**EXERCISE DESCRIPTION**
Find every line below with "variability" in it and give only how many there are.

**SOURCE RECORDS**
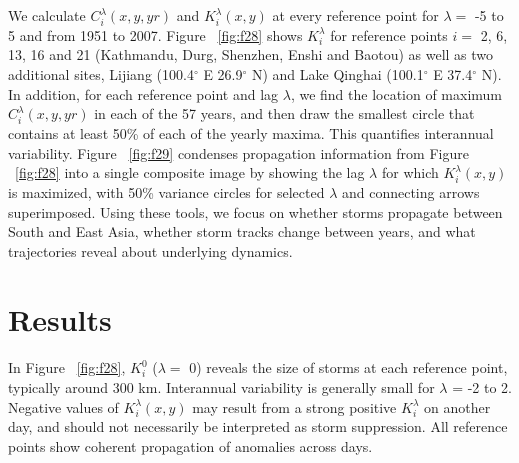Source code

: 	We calculate $C_i^\lambda(x,y,yr)$ and $K_i^\lambda(x,y)$ at every reference point for $\lambda =$ -5 to 5 and from 1951 to 2007. Figure ~\ref{fig:f28} shows $K_i^\lambda$ for reference points $i=$ 2, 6, 13, 16 and 21 (Kathmandu, Durg, Shenzhen, Enshi and Baotou) as well as two additional sites, Lijiang (100.4$^{\circ}$ E 26.9$^{\circ}$ N) and Lake Qinghai (100.1$^{\circ}$ E 37.4$^{\circ}$ N). In addition, for each reference point and lag $\lambda$, we find the location of maximum $C_i^\lambda(x,y,yr)$ in each of the 57 years, and then draw the smallest circle that contains at least 50\% of each of the yearly maxima. This quantifies interannual variability. Figure ~\ref{fig:f29} condenses propagation information from Figure ~\ref{fig:f28} into a single composite image by showing the lag $\lambda$ for which $K_i^\lambda(x,y)$ is maximized, with 50\% variance circles for selected $\lambda$ and connecting arrows superimposed. Using these tools, we focus on whether storms propagate between South and East Asia, whether storm tracks change between years, and what trajectories reveal about underlying dynamics.
	
\section{Results}	
		 	 		
	 In Figure ~\ref{fig:f28}, $K_i^0$ ($\lambda =$ 0) reveals the size of storms at each reference point, typically around 300 km. Interannual variability is generally small for $\lambda$ = -2 to 2. Negative values of $K_i^\lambda(x,y)$ may result from a strong positive $K_i^{\lambda}$  on another day, and should not necessarily be interpreted as storm suppression. All reference points show coherent propagation of anomalies across days. 
	 
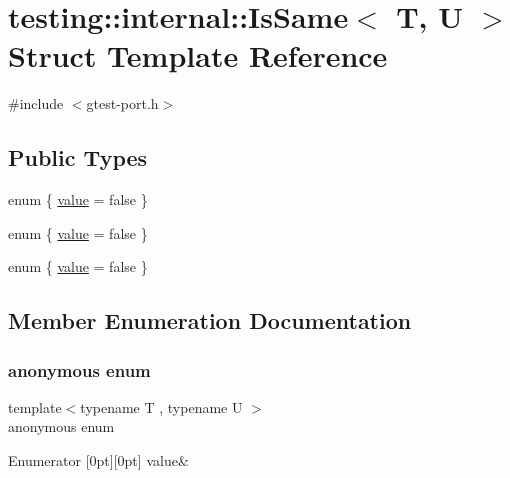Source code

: \hypertarget{structtesting_1_1internal_1_1_is_same}{}\section{testing\+::internal\+::Is\+Same$<$ T, U $>$ Struct Template Reference}
\label{structtesting_1_1internal_1_1_is_same}


{\ttfamily \#include $<$gtest-\/port.\+h$>$}

\subsection*{Public Types}
\begin{DoxyCompactItemize}
\item 
enum \{ \mbox{\hyperlink{structtesting_1_1internal_1_1_is_same_a7b70487ca58f7865916972449e94defaaf3e815b266cfc5a9f664a9351cc74f29}{value}} = false
 \}
\item 
enum \{ \mbox{\hyperlink{structtesting_1_1internal_1_1_is_same_a7b70487ca58f7865916972449e94defaaf3e815b266cfc5a9f664a9351cc74f29}{value}} = false
 \}
\item 
enum \{ \mbox{\hyperlink{structtesting_1_1internal_1_1_is_same_a7b70487ca58f7865916972449e94defaaf3e815b266cfc5a9f664a9351cc74f29}{value}} = false
 \}
\end{DoxyCompactItemize}


\subsection{Member Enumeration Documentation}
\mbox{\label{structtesting_1_1internal_1_1_is_same_a2882c6b86e5b414c12c87e476d25ba9d}} 
\subsubsection{\texorpdfstring{anonymous enum}{anonymous enum}}
{\footnotesize\ttfamily template$<$typename T , typename U $>$ \\
anonymous enum}

\begin{DoxyEnumFields}{Enumerator}
[0pt][0pt]{}\mbox{\label{structtesting_1_1internal_1_1_is_same_a7b70487ca58f7865916972449e94defaaf3e815b266cfc5a9f664a9351cc74f29}} 
value&\\
\hline

\end{DoxyEnumFields}
\mbox{\label{structtesting_1_1internal_1_1_is_same_a7b70487ca58f7865916972449e94defa}} 
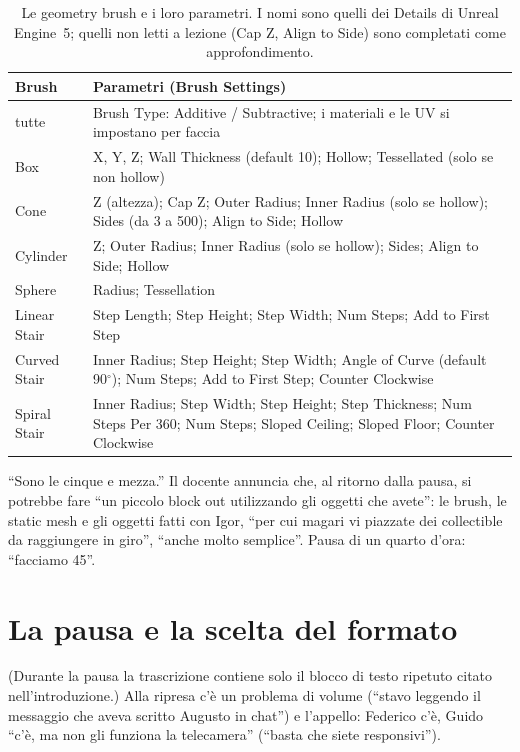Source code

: \begin{table}[htbp]
\centering
\small
\begin{tabular}{@{}p{2.5cm}p{11.5cm}@{}}
\toprule
\textbf{Brush} & \textbf{Parametri (Brush Settings)} \\
\midrule
tutte & Brush Type: Additive / Subtractive; i materiali e le UV si impostano per faccia \\
Box & X, Y, Z; Wall Thickness (default 10); Hollow; Tessellated (solo se non hollow) \\
Cone & Z (altezza); Cap Z; Outer Radius; Inner Radius (solo se hollow); Sides (da 3 a
500); Align to Side; Hollow \\
Cylinder & Z; Outer Radius; Inner Radius (solo se hollow); Sides; Align to Side; Hollow \\
Sphere & Radius; Tessellation \\
Linear Stair & Step Length; Step Height; Step Width; Num Steps; Add to First Step \\
Curved Stair & Inner Radius; Step Height; Step Width; Angle of Curve (default
90$^\circ$); Num Steps; Add to First Step; Counter Clockwise \\
Spiral Stair & Inner Radius; Step Width; Step Height; Step Thickness; Num Steps Per 360;
Num Steps; Sloped Ceiling; Sloped Floor; Counter Clockwise \\
\bottomrule
\end{tabular}
\caption{Le geometry brush e i loro parametri. I nomi sono quelli dei Details di Unreal
Engine~5; quelli non letti a lezione (Cap Z, Align to Side) sono completati come
approfondimento.}
\label{ue13:tab:brush}
\end{table}

``Sono le cinque e mezza.'' Il docente annuncia che, al ritorno dalla pausa, si potrebbe
fare ``un piccolo block out utilizzando gli oggetti che avete'': le brush, le static mesh e
gli oggetti fatti con Igor, ``per cui magari vi piazzate dei collectible da raggiungere in
giro'', ``anche molto semplice''. Pausa di un quarto d'ora: ``facciamo 45''.

\section{La pausa e la scelta del formato}
\label{ue13:sec:pausa}

(Durante la pausa la trascrizione contiene solo il blocco di testo ripetuto citato
nell'introduzione.) Alla ripresa c'è un problema di volume (``stavo leggendo il messaggio
che aveva scritto Augusto in chat'') e l'appello: Federico c'è, Guido ``c'è, ma non gli
funziona la telecamera'' (``basta che siete responsivi'').

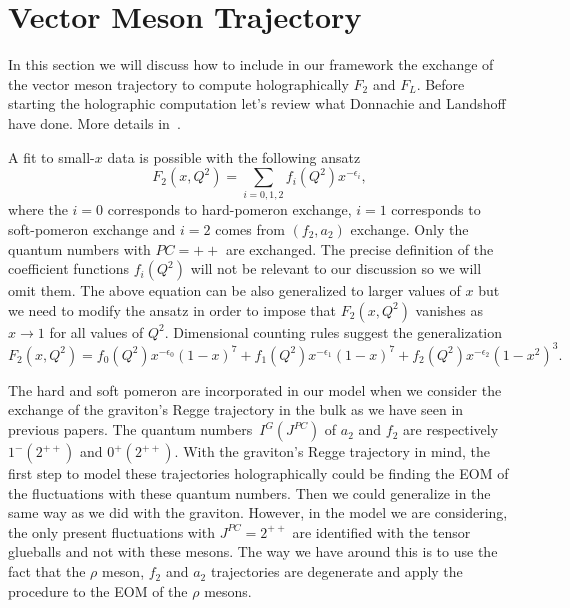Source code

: \documentclass[a4paper,12pt]{article}
\begin{document}
\section{Vector Meson Trajectory}

In this section we will discuss how to include in our framework the exchange of the vector meson trajectory to compute holographically $F_2$ and $F_L$. Before starting the holographic computation let's review what Donnachie and Landshoff have done. More details in~\cite{donnachie_dosch_landshoff_nachtmann_2002}.

A fit to small-$x$ data is possible with the following ansatz
\begin{equation}
F_2 \left(x, Q^2\right) = \sum_{i = 0, 1, 2} f_i\left(Q^2\right) x^{- \epsilon_i},
\end{equation}
 where the $i=0$ corresponds to hard-pomeron exchange, $i=1$ corresponds to soft-pomeron exchange and $i = 2$ comes from $(f_2, a_2)$ exchange. Only the quantum numbers with $PC=++$ are exchanged.
 The precise definition of the coefficient functions $f_i\left(Q^2\right)$ will not be relevant to our discussion so we will omit them. The above equation can be also generalized to larger values of $x$ but we need to modify the ansatz in order to impose that $F_2\left(x, Q^2\right)$ vanishes as $x \rightarrow 1$ for all values of $Q^2$. Dimensional counting rules suggest the generalization
\begin{equation}
F_2\left(x, Q^2\right) = f_0 \left(Q^2\right) x^{-\epsilon_0} {\left(1-x\right)}^7 +  f_1 \left(Q^2\right) x^{-\epsilon_1} {\left(1-x\right)}^7 +  f_2 \left(Q^2\right) x^{-\epsilon_2} {\left(1-x^2\right)}^3.
\end{equation} 

The hard and soft pomeron are incorporated in our model when we consider the exchange of the graviton's Regge trajectory in the bulk as we have seen in previous papers. The quantum numbers~$I^G\left(J^{PC}\right)$ of $a_2$ and $f_2$ are respectively $1^{-} \left(2^{++}\right)$ and $0^{+}\left(2^{++}\right)$. With the graviton's Regge trajectory in mind, the first step to model these trajectories holographically could be finding the EOM of the fluctuations with these quantum numbers. Then we could generalize in the same way as we did with the graviton. However, in the model we are considering, the only present fluctuations with $J^{PC} = 2^{++}$ are identified with the tensor glueballs and not with these mesons. The way we have around this is to use the fact that the $\rho$ meson, $f_2$ and $a_2$ trajectories are degenerate and apply the procedure to the EOM of the $\rho$ mesons.
\end{document}
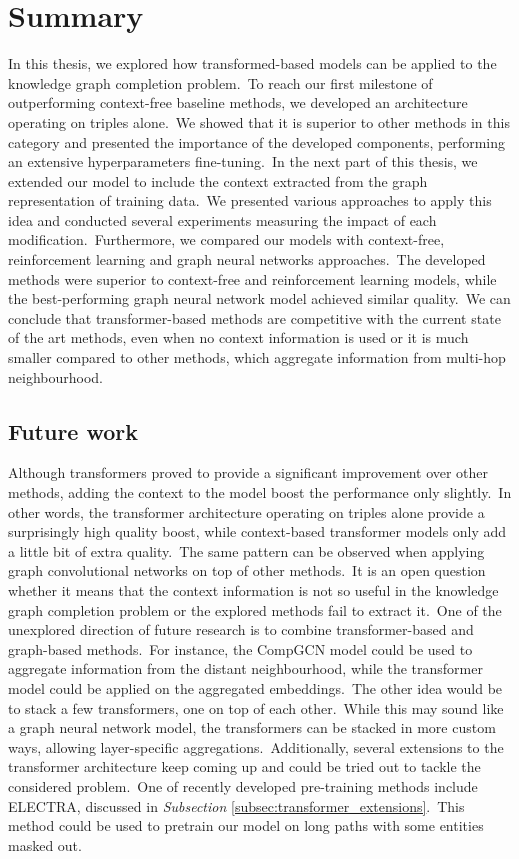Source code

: \documentclass[longabstract, english, mgr]{iithesis}
\newcommand\numberedchapter[1]{\setlength\topskip{3cm}\chapter{#1}\setlength\topskip{0cm}}
\theoremstyle{default_theorem_style}\newtheorem{theorem}{Theorem}
\theoremstyle{default_theorem_style}\newtheorem{definition}{Definition}
\begin{document}
\numberedchapter{Summary}

In this thesis, we explored how transformed-based models can be applied to the knowledge graph completion
problem.\ To reach our first milestone of outperforming context-free baseline methods, we developed an architecture
operating on triples alone.\ We showed that it is superior to other methods in this category and presented the
importance of the developed components, performing an extensive hyperparameters fine-tuning.\ In the next part of this
thesis, we extended our model to include the context extracted from the graph representation of training data.\ We
presented various approaches to apply this idea and conducted several experiments measuring the impact of each
modification.\ Furthermore, we compared our models with context-free, reinforcement learning and graph neural networks
approaches.\ The developed methods were superior to context-free and reinforcement learning models, while the
best-performing graph neural network model achieved similar quality.\ We can conclude that transformer-based methods
are competitive with the current state of the art methods, even when no context information is used or it is much
smaller compared to other methods, which aggregate information from multi-hop neighbourhood.

\section{Future work}

Although transformers proved to provide a significant improvement over other methods, adding the context to the model
boost the performance only slightly.\ In other words, the transformer architecture operating on triples alone provide
a surprisingly high quality boost, while context-based transformer models only add a little bit of extra quality.\ The
same pattern can be observed when applying graph convolutional networks on top of other methods.\ It is an open
question whether it means that the context information is not so useful in the knowledge graph completion problem
or the explored methods fail to extract it.\ One of the unexplored direction of future research is to combine
transformer-based and graph-based methods.\ For instance, the CompGCN model could be used to aggregate information from
the distant neighbourhood, while the transformer model could be applied on the aggregated embeddings.\ The other idea
would be to stack a few transformers, one on top of each other.\ While this may sound like a graph neural network model,
the transformers can be stacked in more custom ways, allowing layer-specific aggregations.\ Additionally, several
extensions to the transformer architecture keep coming up and could be tried out to tackle the considered
problem.\ One of recently developed pre-training methods include ELECTRA, discussed in
\textit{Subsection} \ref{subsec:transformer_extensions}.\ This method could be used to pretrain our model on long paths
with some entities masked out.
\end{document}

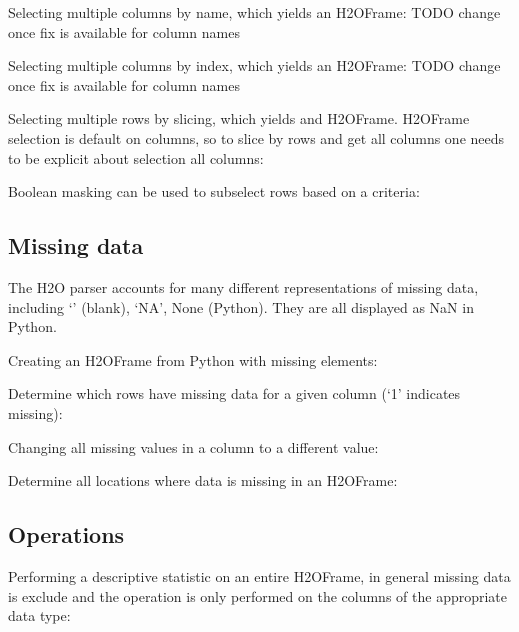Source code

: Selecting multiple columns by name, which yields an H2OFrame:
TODO change once fix is available for column names


Selecting multiple columns by index, which yields an H2OFrame:
TODO change once fix is available for column names


Selecting multiple rows by slicing, which yields and H2OFrame.
H2OFrame selection is default on columns, so to slice by rows
and get all columns one needs to be explicit about selection all columns:


Boolean masking can be used to subselect rows based on a criteria:



\subsection{Missing data}
The H2O parser accounts for many different representations of missing data, including `' (blank),
`NA', None (Python).  They are all displayed as NaN in Python.

Creating an H2OFrame from Python with missing elements:


Determine which rows have missing data for a given column (`1' indicates missing):


Changing all missing values in a column to a different value:


Determine all locations where data is missing in an H2OFrame:


\subsection{Operations}
Performing a descriptive statistic on an entire H2OFrame, in general missing data is exclude
and the operation is only performed on the columns of the appropriate data type:


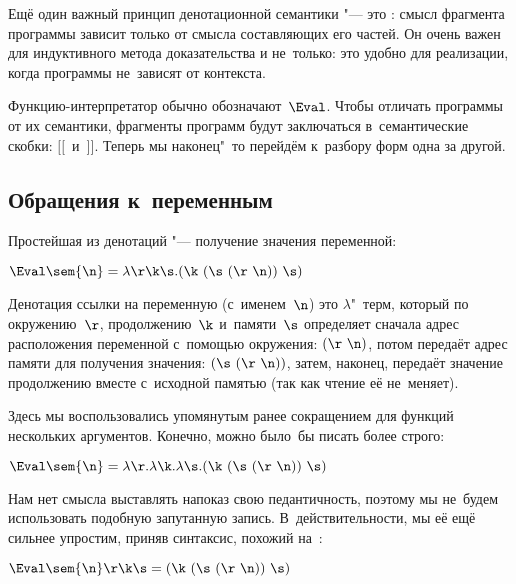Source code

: Ещё один важный принцип денотационной семантики "--- это
: смысл фрагмента программы зависит только от смысла
составляющих его частей. Он очень важен для индуктивного метода доказательства и
не~только: это удобно для реализации, когда программы не~зависят от контекста.

Функцию-интерпретатор обычно обозначают~$\Eval$. Чтобы отличать программы от их
семантики, фрагменты программ будут заключаться в~семантические скобки:
$[\![$~и~$]\!]$. Теперь мы наконец"~то перейдём к~разбору форм одна за другой.


\subsection{Обращения к~переменным}\label{denotational/semantics/ssect:var-ref}

Простейшая из денотаций "--- получение значения переменной:

\begin{denotation}
$\Eval\sem{\n} = \lambda\r\k\s.(\k\ (\s\ (\r\ \n))\ \s)$
\end{denotation}

Денотация ссылки на переменную (с~именем~$\n$) это $\lambda$"~терм, который по
окружению~$\r$, продолжению~$\k$ и~памяти~$\s$ определяет сначала адрес
расположения переменной с~помощью окружения: $(\r\ \n)$, потом передаёт адрес
памяти для получения значения: $(\s\ (\r\ \n))$, затем, наконец, передаёт
значение продолжению вместе с~исходной памятью (так как чтение её не~меняет).

Здесь мы воспользовались упомянутым ранее сокращением для функций нескольких
аргументов. Конечно, можно было~бы писать более строго:

\begin{denotation}
$\Eval\sem{\n} = \lambda\r.\lambda\k.\lambda\s.(\k\ (\s\ (\r\ \n))\ \s)$
\end{denotation}

Нам нет смысла выставлять напоказ свою педантичность, поэтому мы не~будем
использовать подобную запутанную запись. В~действительности, мы её ещё сильнее
упростим, приняв синтаксис, похожий на~:

\begin{denotation}
$\Eval\sem{\n}\r\k\s = (\k\ (\s\ (\r\ \n))\ \s)$
\end{denotation}

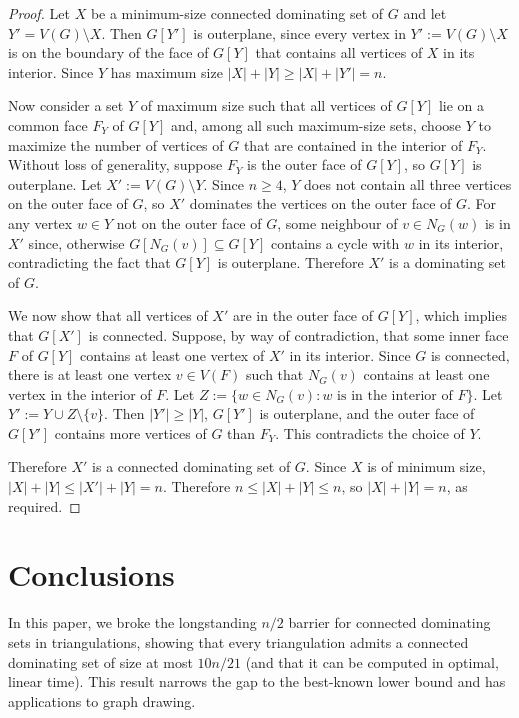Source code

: \documentclass[11pt]{article}
\theoremstyle{definition}
\begin{document}
\begin{proof}
  Let $X$ be a minimum-size connected dominating set of $G$ and let $Y'=V(G)\setminus X$.  Then $G[Y']$ is outerplane, since every vertex in $Y':=V(G)\setminus X$ is on the boundary of the face of $G[Y]$ that contains all vertices of $X$ in its interior.  Since $Y$ has maximum size $|X|+|Y|\ge |X|+|Y'|= n$.

  Now consider a set $Y$ of maximum size such that all vertices of $G[Y]$ lie on a common face $F_Y$ of $G[Y]$ and, among all such maximum-size sets, choose $Y$ to maximize the number of vertices of $G$ that are contained in the interior of $F_Y$.  Without loss of generality, suppose $F_Y$ is the outer face of $G[Y]$, so $G[Y]$ is outerplane.  Let $X':=V(G)\setminus Y$. Since $n\ge 4$, $Y$ does not contain all three vertices on the outer face of $G$, so $X'$ dominates the vertices on the outer face of $G$. For any vertex $w\in Y$ not on the outer face of $G$, some neighbour of $v\in N_G(w)$ is in $X'$ since, otherwise $G[N_G(v)]\subseteq G[Y]$ contains a cycle with $w$ in its interior, contradicting the fact that $G[Y]$ is outerplane. Therefore $X'$ is a dominating set of $G$.

  We now show that all vertices of $X'$ are in the outer face of $G[Y]$, which implies that $G[X']$ is connected.  Suppose, by way of contradiction, that some inner face $F$ of $G[Y]$ contains at least one vertex of $X'$ in its interior.  Since $G$ is connected, there is at least one vertex $v\in V(F)$ such that $N_G(v)$ contains at least one vertex in the interior of $F$.  Let $Z:=\{w\in N_G(v):\text{$w$ is in the interior of $F$}\}$. Let $Y':=Y\cup Z \setminus\{v\}$.  Then $|Y'|\ge |Y|$, $G[Y']$ is outerplane, and the outer face of $G[Y']$ contains more vertices of $G$ than  $F_Y$. This contradicts the choice of $Y$.

  Therefore $X'$ is a connected dominating set of $G$.  Since $X$ is of minimum size, $|X|+|Y|\le |X'|+|Y|=n$.  Therefore $n\le |X|+|Y|\le n$, so $|X|+|Y|=n$, as required.
\end{proof}

\section{Conclusions}
\label{conclusions}
In this paper, we broke the longstanding $n/2$ barrier for connected dominating sets in triangulations, showing that every triangulation admits a connected dominating set of size at most $10n/21$ (and that it can be computed in optimal, linear time). This result narrows the gap to the best-known lower bound and has applications to graph drawing.
\end{document}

**ANSWER AREA**
2